Ante todo, hay la derechura misma del rostro, su exposición derecha, sin defensa. La piel del rostro es la que se mantiene más desnuda, más desprotegida. La más desnuda, aunque con una desnudez decente. La más desprotegida también: hay en el rostro una pobreza esencial. Prueba de ello es que intentamos enmascarar esa pobreza dándonos poses, conteniéndonos. El rostro está expuesto, amenazado, como invitándonos a un acto de violencia. Al mismo tiempo, el rostro es lo que nos prohíbe matar.
Ph. N-En efecto, los relatos de guerra nos dicen lo difícil que es matar a alguien que te mira de cara.
E. L.-El rostro es significación, y significación sin contexto. Quiero decir que el otro, en la rectitud de su rostro, no es un personaje en un contexto. Por lo general, somos un «personaje»: se es profesor en la Sorbona, vicepresidente del Consejo de Estado, hijo de Fulano de Tal, todo lo que está en el pasaporte, la manera de vestirse, de presentarse. Y toda significación, en el sentido habitual del término, es relativa a un contexto tal: el sentido de algo depende, en su relación, de otra cosa. Aquí, por el contrario, el rostro es, en él solo, sentido. Tú eres tú. En este sentido, puede decirse que el rostro no es «visto». Es lo que no puede convertirse en un contenido que vuestro pensamiento abarcaría; es lo incontenible, os lleva más allá. En esto es en lo que consiste el que la significación del rostro lo hace salir del ser en tanto que correlativo de un saber. Por el contrario, la visión es búsqueda de una adecuación; es lo que por excelencia absorbe al ser. Pero la relación con el rostro es desde un principio ética. El rostro es lo que no se puede matar, o, al menos, eso cuyo sentido consiste en decir: «No matarás». El asesinato, bien es verdad, es un hecho banal: se puede matar al otro; la exigencia ética no es una necesidad ontológica. La prohibición de matar no convierte al asesinato en algo imposible, aun cuando la autoridad de lo prohibido se mantenga en la mala conciencia del mal hecho -malignidad del mal-. Ésta aparece también en las Escrituras, a las cuales está expuesta la humanidad del hombre tanto como comprometida está en el mundo. Pero, a decir verdad, la apariación, en el ser, de esas «extrañezas éticas» -humanidad del hombre- es una ruptura del ser. Ella es significante aun cuando el ser se reanuda y se recobra.
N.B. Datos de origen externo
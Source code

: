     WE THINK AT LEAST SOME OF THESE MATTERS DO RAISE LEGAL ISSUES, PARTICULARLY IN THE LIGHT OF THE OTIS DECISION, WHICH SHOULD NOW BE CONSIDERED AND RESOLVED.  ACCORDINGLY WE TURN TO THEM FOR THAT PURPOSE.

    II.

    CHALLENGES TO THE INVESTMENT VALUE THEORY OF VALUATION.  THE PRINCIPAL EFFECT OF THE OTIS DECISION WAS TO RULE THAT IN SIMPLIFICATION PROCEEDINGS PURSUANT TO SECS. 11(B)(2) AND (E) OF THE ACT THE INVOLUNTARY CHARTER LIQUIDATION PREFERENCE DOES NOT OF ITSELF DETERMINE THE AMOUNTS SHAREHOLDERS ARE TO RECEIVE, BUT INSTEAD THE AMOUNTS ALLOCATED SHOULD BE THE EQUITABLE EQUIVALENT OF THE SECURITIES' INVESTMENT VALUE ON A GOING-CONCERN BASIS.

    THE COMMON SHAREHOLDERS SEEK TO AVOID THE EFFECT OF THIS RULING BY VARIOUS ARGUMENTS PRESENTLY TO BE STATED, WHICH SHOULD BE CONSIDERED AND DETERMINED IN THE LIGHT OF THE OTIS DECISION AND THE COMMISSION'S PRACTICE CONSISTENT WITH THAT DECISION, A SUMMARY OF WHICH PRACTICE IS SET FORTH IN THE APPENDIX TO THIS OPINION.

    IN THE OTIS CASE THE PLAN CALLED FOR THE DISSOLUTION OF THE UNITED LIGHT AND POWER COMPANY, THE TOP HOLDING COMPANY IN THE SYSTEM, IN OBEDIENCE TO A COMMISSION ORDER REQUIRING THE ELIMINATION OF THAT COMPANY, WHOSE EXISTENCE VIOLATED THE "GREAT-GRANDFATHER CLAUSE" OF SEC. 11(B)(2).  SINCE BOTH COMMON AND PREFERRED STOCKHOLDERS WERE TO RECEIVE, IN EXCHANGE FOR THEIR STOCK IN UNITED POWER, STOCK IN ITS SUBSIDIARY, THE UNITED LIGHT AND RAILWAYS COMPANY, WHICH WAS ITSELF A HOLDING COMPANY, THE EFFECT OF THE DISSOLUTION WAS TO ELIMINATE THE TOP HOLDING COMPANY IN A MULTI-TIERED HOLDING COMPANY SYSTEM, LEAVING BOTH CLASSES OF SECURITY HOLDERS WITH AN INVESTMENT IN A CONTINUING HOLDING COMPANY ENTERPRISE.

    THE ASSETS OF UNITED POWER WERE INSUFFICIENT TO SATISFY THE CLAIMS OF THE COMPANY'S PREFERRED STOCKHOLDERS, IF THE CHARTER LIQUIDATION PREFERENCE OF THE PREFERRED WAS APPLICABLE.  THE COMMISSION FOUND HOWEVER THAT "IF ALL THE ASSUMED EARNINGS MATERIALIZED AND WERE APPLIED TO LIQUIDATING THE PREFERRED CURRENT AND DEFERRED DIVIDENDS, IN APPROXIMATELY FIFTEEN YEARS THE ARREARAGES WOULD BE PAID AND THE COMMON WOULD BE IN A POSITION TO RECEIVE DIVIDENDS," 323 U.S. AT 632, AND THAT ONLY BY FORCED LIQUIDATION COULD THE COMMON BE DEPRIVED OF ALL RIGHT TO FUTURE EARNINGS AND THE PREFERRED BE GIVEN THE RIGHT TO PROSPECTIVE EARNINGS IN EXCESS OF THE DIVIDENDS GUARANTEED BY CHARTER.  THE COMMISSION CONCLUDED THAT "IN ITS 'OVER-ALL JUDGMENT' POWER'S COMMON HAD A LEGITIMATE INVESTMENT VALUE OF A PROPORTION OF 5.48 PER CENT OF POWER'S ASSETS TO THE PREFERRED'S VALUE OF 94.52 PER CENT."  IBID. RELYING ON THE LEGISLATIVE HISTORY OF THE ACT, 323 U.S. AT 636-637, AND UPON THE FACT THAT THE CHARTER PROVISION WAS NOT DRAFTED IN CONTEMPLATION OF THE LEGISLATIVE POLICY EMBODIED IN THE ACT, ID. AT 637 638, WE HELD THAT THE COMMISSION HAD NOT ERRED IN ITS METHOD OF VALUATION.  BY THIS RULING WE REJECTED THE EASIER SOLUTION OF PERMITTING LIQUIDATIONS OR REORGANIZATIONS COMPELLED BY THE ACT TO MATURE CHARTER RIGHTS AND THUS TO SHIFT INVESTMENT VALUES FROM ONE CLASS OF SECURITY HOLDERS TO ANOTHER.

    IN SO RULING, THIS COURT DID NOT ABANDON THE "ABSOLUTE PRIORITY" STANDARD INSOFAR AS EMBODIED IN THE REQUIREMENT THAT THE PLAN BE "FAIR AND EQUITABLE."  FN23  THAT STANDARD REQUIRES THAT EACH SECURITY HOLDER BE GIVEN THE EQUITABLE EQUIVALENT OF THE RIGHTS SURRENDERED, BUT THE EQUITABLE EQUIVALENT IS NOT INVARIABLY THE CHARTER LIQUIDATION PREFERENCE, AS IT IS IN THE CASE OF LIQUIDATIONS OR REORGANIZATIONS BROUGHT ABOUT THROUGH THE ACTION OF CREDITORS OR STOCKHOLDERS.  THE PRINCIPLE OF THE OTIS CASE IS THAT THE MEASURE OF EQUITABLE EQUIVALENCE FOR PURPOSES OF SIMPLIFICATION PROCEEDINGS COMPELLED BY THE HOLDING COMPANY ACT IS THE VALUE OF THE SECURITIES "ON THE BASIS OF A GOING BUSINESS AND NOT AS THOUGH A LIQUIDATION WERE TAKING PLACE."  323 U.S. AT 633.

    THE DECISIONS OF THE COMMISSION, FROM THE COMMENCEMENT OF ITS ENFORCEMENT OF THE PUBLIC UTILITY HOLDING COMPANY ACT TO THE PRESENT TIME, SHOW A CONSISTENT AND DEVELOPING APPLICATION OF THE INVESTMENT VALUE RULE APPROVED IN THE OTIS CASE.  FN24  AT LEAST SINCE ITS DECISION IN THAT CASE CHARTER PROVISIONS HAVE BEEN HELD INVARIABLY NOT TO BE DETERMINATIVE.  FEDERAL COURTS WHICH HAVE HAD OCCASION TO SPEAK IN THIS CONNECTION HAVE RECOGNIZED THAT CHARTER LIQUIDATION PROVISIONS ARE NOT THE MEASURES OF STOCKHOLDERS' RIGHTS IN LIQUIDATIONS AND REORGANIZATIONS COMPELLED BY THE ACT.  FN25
Ph. N.- El otro es rostro; pero el otro, del mismo modo, me habla, y yo le hablo. ¿Es que el discurso humano no es también una manera de romper lo que usted llama «totalidad»?
E. L.-Cierto. Rostro y discurso están ligados. El rostro habla. Habla en la medida en que es él el que hace posible y comienza todo discurso. Hace poco he rechazado la noción de visión para describir la relación auténtica con el otro; el discurso y, más exactamente, la respuesta o la responsabilidad es esa relación auténtica.
Ph. N.-Pero, puesto que la relación ética está más allá del saber y que, por otra parte, es asumida de manera auténtica por el discurso, ¿sucede acaso que el discurso mismo no es algo del orden del saber?
E L.-Siempre, efectivamente, he distinguido en el discurso entre el decir y lo dicho. Que el decir deba comportar un dicho es una necesidad del mismo orden que la que impone una sociedad, con unas leyes, unas instituciones y unas relaciones sociales. Pero el decir es el hecho de que ante el rostro yo no me quedo ahí a contemplarlo sin más: le respondo. El decir es una manera de saludar al otro, pero saludar al otro es ya responder de él. Es difícil callarse en presencia de alguien; esta dificultad tiene su fundamento último en esa significación propia del decir, sea lo que sea lo dicho. Es preciso hablar de algo, de la lluvia y del buen tiempo, poco importa, pero hablar, responderle a él y ya responder de él.
Ph. N.- En el rostro del otro, hay -dice usted- una «elevación», una «altura». El otro es más alto que yo. ¿Qué entiende usted por esto?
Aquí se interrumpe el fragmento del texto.